## Task directions
Provide only the number of lines in the data below that contain the string "address".

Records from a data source
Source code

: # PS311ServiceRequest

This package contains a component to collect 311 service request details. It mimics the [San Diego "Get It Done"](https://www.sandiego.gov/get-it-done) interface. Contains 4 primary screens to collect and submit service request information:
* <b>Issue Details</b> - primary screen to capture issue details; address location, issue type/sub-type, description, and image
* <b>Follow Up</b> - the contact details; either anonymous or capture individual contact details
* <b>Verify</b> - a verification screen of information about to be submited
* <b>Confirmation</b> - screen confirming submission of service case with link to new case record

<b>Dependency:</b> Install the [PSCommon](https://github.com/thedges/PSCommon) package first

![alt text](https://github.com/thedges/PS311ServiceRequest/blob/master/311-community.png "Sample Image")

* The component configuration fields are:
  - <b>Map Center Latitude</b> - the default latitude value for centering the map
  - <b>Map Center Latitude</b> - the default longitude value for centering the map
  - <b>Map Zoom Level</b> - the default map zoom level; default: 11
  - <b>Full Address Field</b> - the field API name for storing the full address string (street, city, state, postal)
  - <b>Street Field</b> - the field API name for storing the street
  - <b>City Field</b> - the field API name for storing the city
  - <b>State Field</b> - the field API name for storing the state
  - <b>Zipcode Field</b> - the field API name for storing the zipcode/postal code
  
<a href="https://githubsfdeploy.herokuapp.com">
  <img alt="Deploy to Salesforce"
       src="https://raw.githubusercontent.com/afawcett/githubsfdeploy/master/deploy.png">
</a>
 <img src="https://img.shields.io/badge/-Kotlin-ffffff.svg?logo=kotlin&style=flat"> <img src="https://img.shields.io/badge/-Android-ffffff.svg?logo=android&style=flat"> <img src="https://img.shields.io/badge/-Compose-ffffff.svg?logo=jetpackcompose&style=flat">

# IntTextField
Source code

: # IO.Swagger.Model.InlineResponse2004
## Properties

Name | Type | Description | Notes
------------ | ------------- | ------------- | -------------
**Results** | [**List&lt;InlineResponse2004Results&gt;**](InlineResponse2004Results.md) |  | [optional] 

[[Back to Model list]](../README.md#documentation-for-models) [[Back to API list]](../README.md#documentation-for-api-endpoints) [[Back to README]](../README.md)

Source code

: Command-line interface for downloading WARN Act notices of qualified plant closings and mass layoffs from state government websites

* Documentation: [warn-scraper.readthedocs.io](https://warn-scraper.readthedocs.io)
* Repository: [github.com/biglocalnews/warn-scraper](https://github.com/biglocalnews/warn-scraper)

...

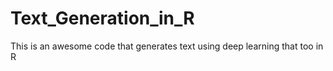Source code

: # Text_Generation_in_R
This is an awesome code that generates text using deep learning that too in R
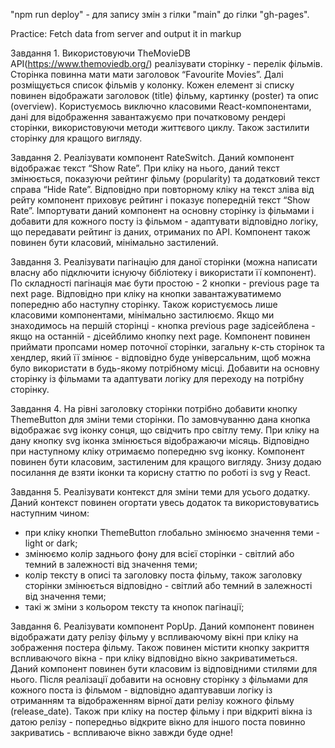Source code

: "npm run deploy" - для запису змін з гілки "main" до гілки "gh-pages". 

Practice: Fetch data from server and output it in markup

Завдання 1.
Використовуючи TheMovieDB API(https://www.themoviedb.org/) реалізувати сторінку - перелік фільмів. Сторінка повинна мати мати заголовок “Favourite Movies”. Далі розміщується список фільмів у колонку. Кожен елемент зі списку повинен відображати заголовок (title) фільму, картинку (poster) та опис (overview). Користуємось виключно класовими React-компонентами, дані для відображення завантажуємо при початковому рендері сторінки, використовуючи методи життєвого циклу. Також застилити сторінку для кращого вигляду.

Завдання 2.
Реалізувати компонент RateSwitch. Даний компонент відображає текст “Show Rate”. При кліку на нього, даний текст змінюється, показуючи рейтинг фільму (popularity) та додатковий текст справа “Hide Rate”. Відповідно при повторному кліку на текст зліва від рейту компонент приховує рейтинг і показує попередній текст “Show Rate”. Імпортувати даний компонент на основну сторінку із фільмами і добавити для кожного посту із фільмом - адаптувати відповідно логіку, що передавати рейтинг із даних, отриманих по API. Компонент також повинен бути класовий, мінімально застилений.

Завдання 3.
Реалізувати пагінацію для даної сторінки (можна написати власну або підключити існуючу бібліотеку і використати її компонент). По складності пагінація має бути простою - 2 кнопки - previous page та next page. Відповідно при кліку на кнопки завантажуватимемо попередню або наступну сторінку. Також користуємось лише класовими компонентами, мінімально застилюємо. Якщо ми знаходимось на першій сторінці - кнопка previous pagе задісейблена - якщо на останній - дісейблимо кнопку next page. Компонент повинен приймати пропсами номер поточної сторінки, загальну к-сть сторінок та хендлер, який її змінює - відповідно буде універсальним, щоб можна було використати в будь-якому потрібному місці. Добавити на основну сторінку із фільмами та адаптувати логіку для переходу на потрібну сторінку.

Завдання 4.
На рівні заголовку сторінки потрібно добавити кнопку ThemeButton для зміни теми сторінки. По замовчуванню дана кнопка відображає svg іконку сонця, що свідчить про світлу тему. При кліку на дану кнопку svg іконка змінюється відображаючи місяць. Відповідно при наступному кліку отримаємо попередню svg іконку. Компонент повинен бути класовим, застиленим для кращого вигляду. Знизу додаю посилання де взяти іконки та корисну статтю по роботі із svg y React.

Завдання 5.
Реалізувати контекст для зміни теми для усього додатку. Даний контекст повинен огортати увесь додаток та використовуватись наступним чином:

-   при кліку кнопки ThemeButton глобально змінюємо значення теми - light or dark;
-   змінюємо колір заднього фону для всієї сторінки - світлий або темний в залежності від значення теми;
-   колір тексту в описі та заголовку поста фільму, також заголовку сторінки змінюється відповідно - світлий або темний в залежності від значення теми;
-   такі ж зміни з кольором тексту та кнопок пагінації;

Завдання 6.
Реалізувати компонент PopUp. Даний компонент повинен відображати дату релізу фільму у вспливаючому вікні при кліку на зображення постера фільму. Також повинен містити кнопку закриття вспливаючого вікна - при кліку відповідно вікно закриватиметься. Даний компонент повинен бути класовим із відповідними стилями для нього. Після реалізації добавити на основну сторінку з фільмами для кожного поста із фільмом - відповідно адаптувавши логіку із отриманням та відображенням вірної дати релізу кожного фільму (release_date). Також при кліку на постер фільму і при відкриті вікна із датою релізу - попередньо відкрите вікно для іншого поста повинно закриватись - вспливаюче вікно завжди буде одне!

* * *

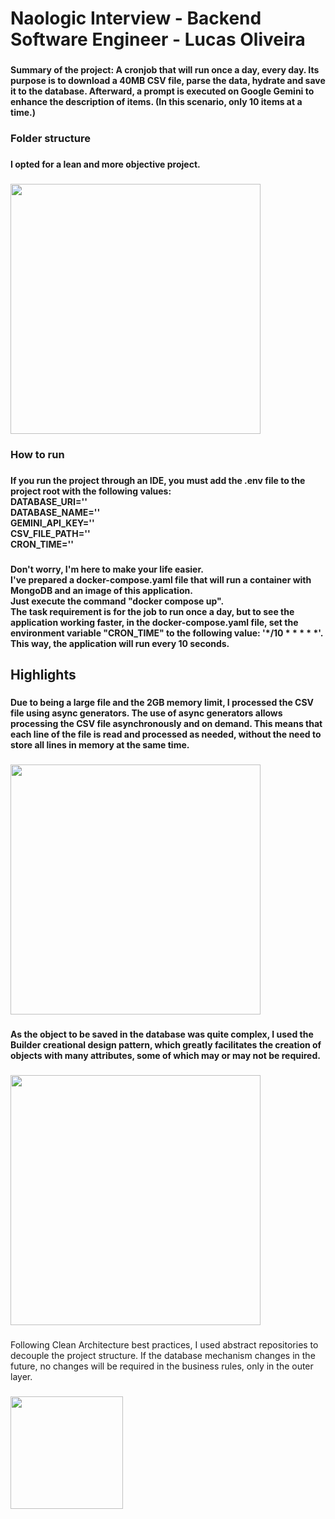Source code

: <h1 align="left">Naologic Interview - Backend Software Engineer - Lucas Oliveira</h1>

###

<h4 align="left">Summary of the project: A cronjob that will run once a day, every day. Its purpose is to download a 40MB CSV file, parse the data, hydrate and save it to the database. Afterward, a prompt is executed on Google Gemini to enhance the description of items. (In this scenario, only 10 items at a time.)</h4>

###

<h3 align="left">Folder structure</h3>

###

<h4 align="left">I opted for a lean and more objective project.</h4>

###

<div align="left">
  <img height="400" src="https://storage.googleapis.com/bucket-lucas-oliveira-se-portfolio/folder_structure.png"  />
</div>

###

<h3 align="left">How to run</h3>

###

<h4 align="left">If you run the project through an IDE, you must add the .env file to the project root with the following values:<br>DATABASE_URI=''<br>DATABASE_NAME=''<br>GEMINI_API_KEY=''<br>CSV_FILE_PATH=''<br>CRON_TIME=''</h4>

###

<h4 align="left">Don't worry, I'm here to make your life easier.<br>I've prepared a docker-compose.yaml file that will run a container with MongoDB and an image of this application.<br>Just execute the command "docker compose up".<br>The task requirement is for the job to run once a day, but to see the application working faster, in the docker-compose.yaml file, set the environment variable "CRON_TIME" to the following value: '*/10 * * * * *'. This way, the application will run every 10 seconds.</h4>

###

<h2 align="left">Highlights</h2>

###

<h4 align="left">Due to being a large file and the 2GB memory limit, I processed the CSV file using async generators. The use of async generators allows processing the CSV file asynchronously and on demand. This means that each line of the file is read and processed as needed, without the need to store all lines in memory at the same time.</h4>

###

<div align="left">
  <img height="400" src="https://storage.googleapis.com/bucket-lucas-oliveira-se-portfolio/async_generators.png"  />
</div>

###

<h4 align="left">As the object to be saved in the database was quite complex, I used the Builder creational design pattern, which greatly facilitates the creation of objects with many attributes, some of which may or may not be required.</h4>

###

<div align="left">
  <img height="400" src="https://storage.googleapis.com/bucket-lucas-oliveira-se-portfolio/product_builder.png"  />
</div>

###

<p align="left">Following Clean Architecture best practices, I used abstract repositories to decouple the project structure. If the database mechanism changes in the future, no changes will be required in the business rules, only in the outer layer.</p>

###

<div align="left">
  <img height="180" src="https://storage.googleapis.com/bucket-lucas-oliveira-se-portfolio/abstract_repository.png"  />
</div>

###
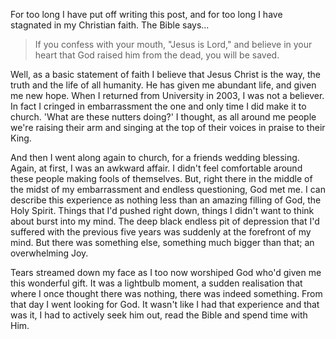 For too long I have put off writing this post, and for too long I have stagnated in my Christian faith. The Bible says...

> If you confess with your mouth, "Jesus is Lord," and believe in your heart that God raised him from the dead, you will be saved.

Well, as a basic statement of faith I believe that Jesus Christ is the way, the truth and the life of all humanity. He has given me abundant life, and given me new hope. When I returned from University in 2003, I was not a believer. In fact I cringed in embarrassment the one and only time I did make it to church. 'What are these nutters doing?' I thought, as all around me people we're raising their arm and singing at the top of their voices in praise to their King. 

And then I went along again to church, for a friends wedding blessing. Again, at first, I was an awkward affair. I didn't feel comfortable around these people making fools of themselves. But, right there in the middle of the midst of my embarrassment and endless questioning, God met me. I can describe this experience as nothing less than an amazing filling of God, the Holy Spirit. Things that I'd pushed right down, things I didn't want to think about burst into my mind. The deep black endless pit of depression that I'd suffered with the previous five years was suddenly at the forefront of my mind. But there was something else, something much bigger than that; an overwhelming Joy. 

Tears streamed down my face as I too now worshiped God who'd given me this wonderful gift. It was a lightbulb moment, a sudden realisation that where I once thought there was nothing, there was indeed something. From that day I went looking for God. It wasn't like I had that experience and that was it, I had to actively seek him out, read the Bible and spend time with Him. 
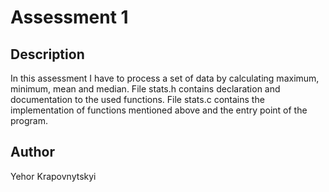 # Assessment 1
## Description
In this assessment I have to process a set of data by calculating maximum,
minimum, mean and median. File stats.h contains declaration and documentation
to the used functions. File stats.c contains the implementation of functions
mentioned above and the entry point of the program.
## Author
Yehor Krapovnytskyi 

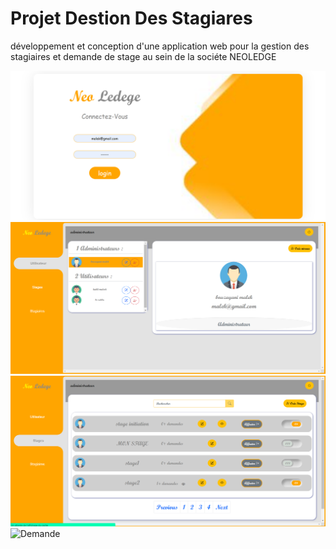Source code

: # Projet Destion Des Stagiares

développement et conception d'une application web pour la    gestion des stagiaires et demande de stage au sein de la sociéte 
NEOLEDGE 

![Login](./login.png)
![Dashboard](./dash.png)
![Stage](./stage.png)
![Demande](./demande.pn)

## The answer
2